Using the string "solution" as the key, pull each matching line out of the records below.

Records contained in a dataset
Content starts
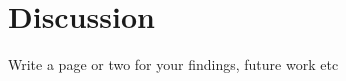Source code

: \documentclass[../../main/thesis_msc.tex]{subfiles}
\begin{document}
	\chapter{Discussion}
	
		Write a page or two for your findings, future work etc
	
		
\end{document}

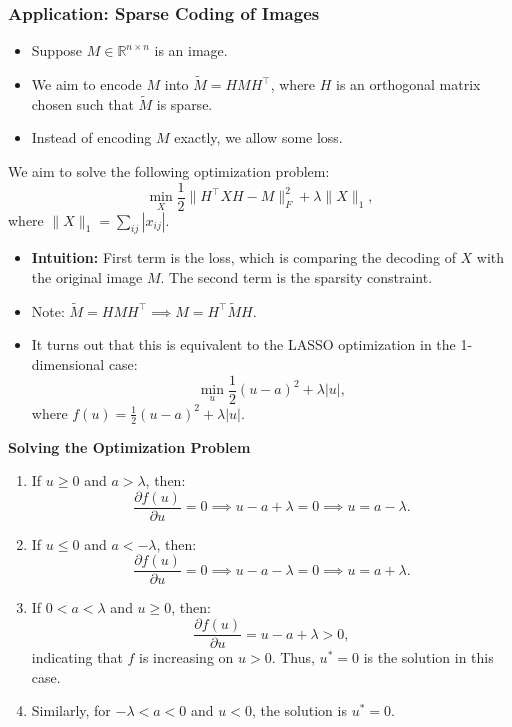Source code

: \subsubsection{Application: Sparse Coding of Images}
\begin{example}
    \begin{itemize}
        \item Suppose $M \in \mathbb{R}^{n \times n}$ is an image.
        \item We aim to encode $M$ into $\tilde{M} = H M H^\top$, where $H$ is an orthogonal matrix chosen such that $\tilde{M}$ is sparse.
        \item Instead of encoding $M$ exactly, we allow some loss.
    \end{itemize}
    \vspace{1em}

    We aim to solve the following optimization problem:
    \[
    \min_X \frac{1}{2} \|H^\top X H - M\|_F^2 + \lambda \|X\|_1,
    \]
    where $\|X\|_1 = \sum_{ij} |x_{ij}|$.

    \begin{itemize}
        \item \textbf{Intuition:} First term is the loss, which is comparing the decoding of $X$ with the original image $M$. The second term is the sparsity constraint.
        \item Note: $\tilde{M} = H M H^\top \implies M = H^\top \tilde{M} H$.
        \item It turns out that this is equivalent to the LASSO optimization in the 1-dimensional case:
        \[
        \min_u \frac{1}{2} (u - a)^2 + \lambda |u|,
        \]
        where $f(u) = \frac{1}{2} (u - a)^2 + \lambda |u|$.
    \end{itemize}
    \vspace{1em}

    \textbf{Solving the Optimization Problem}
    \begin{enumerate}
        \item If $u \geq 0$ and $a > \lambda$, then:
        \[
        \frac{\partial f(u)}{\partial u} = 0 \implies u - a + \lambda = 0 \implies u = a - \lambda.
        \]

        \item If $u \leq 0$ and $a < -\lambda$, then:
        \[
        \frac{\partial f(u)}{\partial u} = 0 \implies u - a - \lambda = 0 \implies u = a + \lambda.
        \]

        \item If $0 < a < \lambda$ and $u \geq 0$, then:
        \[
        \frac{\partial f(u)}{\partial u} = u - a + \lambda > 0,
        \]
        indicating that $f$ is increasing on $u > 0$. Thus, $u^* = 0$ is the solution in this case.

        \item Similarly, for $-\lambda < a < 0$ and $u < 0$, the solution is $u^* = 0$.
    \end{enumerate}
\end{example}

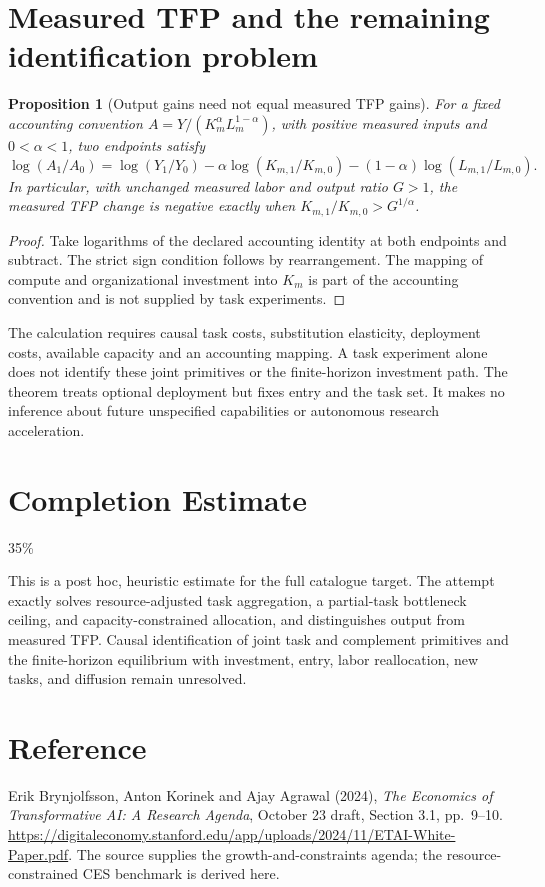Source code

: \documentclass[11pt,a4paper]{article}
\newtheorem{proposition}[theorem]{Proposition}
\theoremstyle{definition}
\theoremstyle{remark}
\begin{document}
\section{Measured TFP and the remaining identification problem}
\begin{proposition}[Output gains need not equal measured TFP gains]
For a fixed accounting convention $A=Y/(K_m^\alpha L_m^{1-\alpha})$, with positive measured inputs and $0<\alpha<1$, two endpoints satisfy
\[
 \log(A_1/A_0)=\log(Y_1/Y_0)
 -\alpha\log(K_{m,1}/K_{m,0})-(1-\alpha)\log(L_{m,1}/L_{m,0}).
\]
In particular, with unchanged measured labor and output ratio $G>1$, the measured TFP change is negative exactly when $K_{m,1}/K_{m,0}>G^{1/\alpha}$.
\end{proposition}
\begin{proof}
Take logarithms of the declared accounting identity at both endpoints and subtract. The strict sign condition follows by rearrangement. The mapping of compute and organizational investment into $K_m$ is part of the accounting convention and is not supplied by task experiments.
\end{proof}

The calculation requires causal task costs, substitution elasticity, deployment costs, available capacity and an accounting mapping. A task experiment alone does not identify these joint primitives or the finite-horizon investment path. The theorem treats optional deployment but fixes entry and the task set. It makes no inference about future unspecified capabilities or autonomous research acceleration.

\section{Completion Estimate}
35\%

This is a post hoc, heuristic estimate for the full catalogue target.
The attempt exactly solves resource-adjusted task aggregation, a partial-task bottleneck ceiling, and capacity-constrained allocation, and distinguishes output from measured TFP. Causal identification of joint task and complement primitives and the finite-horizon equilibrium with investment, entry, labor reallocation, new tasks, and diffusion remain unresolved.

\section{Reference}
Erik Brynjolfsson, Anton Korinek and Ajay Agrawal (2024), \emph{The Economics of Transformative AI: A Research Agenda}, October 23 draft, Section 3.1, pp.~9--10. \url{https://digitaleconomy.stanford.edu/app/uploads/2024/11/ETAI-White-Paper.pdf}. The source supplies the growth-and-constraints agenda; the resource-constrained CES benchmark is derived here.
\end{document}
Content ends
Content starts
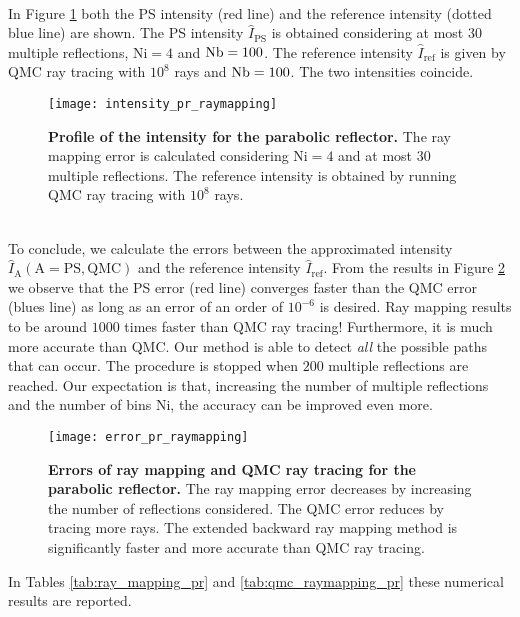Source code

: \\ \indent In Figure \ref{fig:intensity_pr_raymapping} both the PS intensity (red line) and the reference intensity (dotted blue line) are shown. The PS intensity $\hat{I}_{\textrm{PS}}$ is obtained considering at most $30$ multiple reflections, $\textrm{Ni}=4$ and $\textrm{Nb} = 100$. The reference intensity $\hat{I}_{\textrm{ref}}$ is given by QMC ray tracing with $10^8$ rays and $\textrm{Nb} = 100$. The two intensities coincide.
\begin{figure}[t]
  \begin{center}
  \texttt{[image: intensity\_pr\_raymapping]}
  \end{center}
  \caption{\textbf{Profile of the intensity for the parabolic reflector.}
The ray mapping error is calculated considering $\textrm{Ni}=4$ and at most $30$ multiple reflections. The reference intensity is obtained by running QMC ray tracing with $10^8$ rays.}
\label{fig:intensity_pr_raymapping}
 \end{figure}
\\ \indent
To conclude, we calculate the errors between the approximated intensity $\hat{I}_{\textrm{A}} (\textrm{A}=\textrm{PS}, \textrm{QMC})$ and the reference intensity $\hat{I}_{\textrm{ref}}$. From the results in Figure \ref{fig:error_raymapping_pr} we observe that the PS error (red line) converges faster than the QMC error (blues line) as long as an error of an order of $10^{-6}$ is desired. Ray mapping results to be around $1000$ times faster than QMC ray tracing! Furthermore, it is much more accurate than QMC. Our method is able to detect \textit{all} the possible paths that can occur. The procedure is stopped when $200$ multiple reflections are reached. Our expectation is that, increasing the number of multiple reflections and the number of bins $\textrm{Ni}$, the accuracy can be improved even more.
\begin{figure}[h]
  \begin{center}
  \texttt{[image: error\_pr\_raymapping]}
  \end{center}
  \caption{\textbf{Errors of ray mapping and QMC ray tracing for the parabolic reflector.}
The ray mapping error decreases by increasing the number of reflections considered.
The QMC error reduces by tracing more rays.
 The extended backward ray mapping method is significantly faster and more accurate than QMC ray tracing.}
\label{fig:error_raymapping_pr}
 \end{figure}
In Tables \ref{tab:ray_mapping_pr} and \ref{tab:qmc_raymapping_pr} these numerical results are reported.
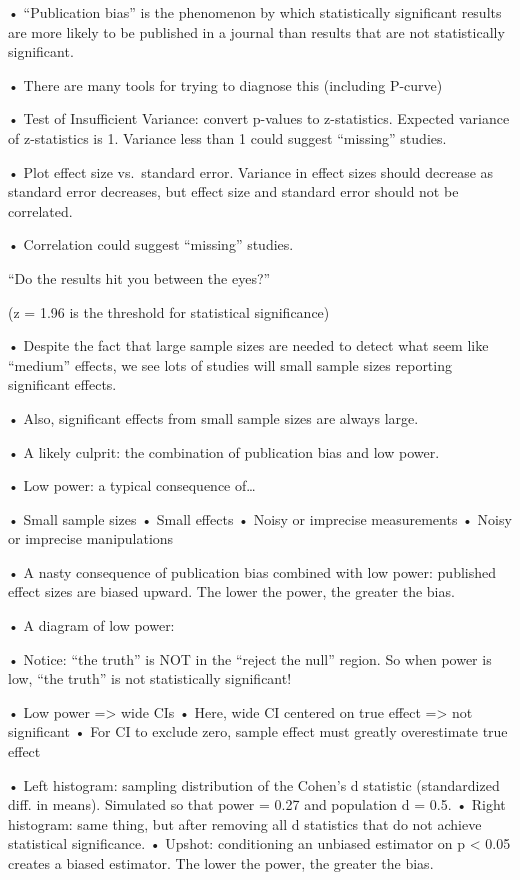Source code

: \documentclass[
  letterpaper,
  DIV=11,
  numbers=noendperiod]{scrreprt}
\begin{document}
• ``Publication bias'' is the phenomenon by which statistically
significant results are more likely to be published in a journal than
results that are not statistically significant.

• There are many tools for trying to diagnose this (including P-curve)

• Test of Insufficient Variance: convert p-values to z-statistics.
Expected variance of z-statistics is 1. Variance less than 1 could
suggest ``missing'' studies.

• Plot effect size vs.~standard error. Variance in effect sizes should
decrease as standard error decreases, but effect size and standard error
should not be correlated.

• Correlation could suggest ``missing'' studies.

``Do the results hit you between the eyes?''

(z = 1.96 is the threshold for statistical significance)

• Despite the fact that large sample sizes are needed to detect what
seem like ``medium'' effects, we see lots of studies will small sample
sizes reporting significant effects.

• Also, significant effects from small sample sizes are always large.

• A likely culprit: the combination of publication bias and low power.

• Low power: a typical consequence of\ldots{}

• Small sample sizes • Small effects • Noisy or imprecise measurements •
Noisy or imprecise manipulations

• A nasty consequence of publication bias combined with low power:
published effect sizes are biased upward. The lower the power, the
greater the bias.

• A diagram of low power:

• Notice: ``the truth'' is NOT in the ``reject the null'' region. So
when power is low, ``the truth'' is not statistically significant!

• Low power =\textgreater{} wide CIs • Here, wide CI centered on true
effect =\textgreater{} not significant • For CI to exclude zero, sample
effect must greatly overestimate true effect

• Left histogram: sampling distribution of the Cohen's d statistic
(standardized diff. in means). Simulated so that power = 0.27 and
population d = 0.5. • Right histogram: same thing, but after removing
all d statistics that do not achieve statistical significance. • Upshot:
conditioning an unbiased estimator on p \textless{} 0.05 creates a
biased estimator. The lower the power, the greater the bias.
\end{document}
Content ends
◆ **Response**:
        indicating that $f$ is increasing on $u > 0$. Thus, $u^* = 0$ is the solution in this case.
        \item Similarly, for $-\lambda < a < 0$ and $u < 0$, the solution is $u^* = 0$.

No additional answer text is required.